6th September 2017 - Author: Luke Gallin

Persistent headwinds in the global reinsurance sector are expected to continue throughout 2017 and into next year, with Moody’s suggesting that the January 2018 property and casualty (P&C) reinsurance renewals will see further softening across most business lines.

Reinsurance renewalsPrice declines in the reinsurance sector have slowed in more recent times, a trend that Moody’s analysts expect to continue and even accelerate into 2018.

In light of the challenging market conditions, exacerbated by the persistent inflow of alternative and traditional capital while demand for reinsurance remains relatively flat, Moody’s has said that P&C reinsurance renewal prices will continue to soften across most business lines.

Supporting this, is Moody’s Reinsurance Buyer Survey, which reveals that most cedents expect the property segment to experience further softening at January 1st, 2018, with declines anticipated to be in line with last year’s 0% – 5% reductions.

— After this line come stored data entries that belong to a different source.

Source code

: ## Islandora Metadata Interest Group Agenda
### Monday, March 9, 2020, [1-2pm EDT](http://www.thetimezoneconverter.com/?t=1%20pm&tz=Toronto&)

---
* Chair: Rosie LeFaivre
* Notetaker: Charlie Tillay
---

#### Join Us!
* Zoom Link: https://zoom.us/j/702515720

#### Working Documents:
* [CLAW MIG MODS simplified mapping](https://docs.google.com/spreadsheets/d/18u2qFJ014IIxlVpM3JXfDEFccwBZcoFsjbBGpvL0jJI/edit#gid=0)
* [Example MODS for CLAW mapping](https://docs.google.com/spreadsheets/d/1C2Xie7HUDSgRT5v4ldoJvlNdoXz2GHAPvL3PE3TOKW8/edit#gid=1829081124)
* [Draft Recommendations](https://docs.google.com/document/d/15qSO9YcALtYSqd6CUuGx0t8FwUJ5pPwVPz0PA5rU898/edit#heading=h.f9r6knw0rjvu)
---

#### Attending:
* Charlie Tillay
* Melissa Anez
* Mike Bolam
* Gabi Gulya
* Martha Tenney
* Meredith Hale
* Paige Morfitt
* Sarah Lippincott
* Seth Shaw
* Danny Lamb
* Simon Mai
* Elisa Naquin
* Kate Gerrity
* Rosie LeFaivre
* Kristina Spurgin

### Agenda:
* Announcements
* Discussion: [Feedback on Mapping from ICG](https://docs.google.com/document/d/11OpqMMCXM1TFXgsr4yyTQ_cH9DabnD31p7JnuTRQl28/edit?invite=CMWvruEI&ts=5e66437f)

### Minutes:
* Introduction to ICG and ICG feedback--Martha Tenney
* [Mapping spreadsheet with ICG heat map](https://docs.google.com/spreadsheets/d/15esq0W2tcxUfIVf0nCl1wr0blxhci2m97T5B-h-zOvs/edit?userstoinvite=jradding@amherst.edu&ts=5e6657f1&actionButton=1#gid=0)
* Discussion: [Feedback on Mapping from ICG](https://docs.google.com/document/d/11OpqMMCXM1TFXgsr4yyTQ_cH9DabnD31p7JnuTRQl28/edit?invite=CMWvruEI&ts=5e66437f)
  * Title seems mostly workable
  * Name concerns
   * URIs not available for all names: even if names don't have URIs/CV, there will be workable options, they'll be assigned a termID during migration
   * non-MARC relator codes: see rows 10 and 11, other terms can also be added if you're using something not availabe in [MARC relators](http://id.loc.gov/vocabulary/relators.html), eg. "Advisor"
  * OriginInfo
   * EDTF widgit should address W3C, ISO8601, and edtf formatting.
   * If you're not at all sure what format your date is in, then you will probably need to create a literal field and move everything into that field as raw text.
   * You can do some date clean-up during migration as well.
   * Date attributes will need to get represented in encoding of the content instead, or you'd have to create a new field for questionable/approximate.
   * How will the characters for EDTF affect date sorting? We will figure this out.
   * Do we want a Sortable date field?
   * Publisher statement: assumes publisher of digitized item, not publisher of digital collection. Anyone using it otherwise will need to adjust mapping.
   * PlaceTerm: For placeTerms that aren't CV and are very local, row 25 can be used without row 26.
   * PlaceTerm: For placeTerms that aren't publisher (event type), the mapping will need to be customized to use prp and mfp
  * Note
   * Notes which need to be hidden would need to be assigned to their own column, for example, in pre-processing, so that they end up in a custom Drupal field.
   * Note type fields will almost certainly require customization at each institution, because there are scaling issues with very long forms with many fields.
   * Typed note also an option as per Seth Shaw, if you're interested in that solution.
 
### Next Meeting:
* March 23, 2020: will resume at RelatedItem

However, almost 50% of cedents now expect to witness some pricing stability in the casualty segment. This is in contrast to last year, when around 40% of survey respondents expected prices to fall by roughly 5%, in the casualty segment.

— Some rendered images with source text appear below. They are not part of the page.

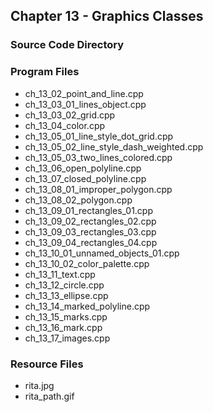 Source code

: ## Chapter 13 - Graphics Classes
### Source Code Directory

### Program Files
* ch\_13\_02\_point\_and\_line.cpp
* ch\_13\_03\_01\_lines\_object.cpp
* ch\_13\_03\_02\_grid.cpp
* ch\_13\_04\_color.cpp
* ch\_13\_05\_01\_line\_style\_dot\_grid.cpp
* ch\_13\_05\_02\_line\_style\_dash\_weighted.cpp
* ch\_13\_05\_03\_two\_lines\_colored.cpp
* ch\_13\_06\_open\_polyline.cpp 
* ch\_13\_07\_closed\_polyline.cpp 
* ch\_13\_08\_01\_improper\_polygon.cpp 
* ch\_13\_08\_02\_polygon.cpp
* ch\_13\_09\_01\_rectangles\_01.cpp
* ch\_13\_09\_02\_rectangles\_02.cpp
* ch\_13\_09\_03\_rectangles\_03.cpp
* ch\_13\_09\_04\_rectangles\_04.cpp
* ch\_13\_10\_01\_unnamed\_objects\_01.cpp
* ch\_13\_10\_02\_color\_palette.cpp
* ch\_13\_11\_text.cpp
* ch\_13\_12\_circle.cpp
* ch\_13\_13\_ellipse.cpp
* ch\_13\_14\_marked\_polyline.cpp
* ch\_13\_15\_marks.cpp
* ch\_13\_16\_mark.cpp
* ch\_13\_17\_images.cpp 

### Resource Files
* rita.jpg
* rita\_path.gif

Alternative capital continues to expand and claim a larger slice of the overall reinsurance market pie, and, much of its focus remains on the property catastrophe space. In light of this and other, ongoing market headwinds that are impacting the global reinsurance sector, it’s not too surprising that Moody’s and cedents expect rates to continue softening in this segment of the market at the upcoming January 1st, 2018 renewals season.